UK-based takeaway food delivery platform Just Eat will buy out local rival Menulog for $855 million cash, if a proposed deal is given the green light by the Foreign Investment Review Board.
The price tag of the sale, which was rumoured last week and confirmed by the UK delivery giant on Friday, has surprised the industry and led some commentators to suggest Australian restaurateurs will be the ones who miss out from the deal.
But the takeover will be particularly sweet for Menulog founder Leon Kamenev who stands to pocket $470 million from his 55% stake in the business he co-founded with Dan Katz in 2006, according to Fairfax.
Menulog’s other shareholders, including Catch Group’s Gabby and Hezi Leibovich, and EatNow founder Matt Dyer – who merged his startup with Menulog in February – also stand to make a significant windfall from the deal.
The transaction will be funded through an equity raising and will make Just Eat the largest takeaway delivery platform in Australia and New Zealand.
“The acquisition of Menulog, a business with strong leadership in an attractive and fast-growing market, is fully consistent with this approach and will be an important addition to the Just Eat business,” said David Buttress, chief executive officer of Just Eat, in a statement.
Dan Katz, chief executive officer of Menulog, said in the joint statement the UK platform was “a real inspiration” for Menulog’s Australian success.
The Menulog group has 5500 unique restaurants and 1.4 million active customers.
Given those figures, James Eling, managing director of Marketing4Restaurants – a platform that creates databases for restaurants to help them retain customers – says Just Eat’s valuation of Menulog works out to be $150,000 per restaurant.

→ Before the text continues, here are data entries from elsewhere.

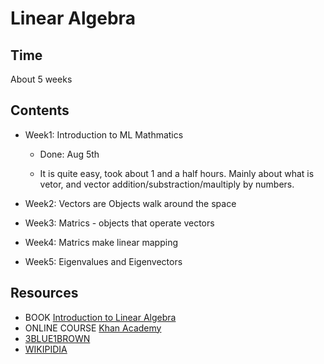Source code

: # Linear Algebra

## Time

About 5 weeks

## Contents

- Week1: Introduction to ML Mathmatics

    - Done: Aug 5th

    - It is quite easy, took about 1 and a half hours. Mainly about what is vetor, and vector addition/substraction/maultiply by numbers.

- Week2: Vectors are Objects walk around the space
- Week3: Matrics - objects that operate vectors
- Week4: Matrics make linear mapping
- Week5: Eigenvalues and Eigenvectors

## Resources

- BOOK [Introduction to Linear Algebra](http://math.mit.edu/~gs/linearalgebra/)
- ONLINE COURSE [Khan Academy](https://www.khanacademy.org/math/linear-algebra)
- [3BLUE1BROWN](https://www.3blue1brown.com/)
- [WIKIPIDIA](https://en.wikipedia.org/wiki/Linear_algebra)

“It’s one of the highest per restaurant valuations we have seen in an acquisition in this sector,” Eling told SmartCompany.
But given stiff competition from a renewed market push by German-based delivery intermediary Delivery Hero and the recent entry of US-based Zomato in the Australia market, which is rumoured to be working on a delivery platform, Eling questions the amount Just Eat is willing to splash out for Menulog.
“Looking at the number of restaurants in Australia, I can’t see how they’ll make those numbers work, unless they beat off Zomato and Delivery Hero and then start putting up margins,” he says.
Eling says customers typically don’t have a brand loyalty to any one of these platforms and restaurants generally like to work with all three.
Eling, who says Marketing4Restaurants is planning to launch a free widget for businesses to allow them to log orders through their own website, says the 10% margins currently taken by these intermediary platforms are already squeezing small business with profit margins as low as 2.5%.
And he says if Just Eat’s motivation is to create a “digital monopoly”, it will further crush the already low margins of Australian mum and dad restaurants.
“We’ve seen this with car sales and real estate – these platforms attract businesses because of they are seen a cheaper method, but then everyone flocks to them and they create a digital monopoly,” says Eling.
“What’s a restaurant going to look like when they have to pay 15 or 20%? We just don’t have that many takeaways in Australia [to justify this deal].”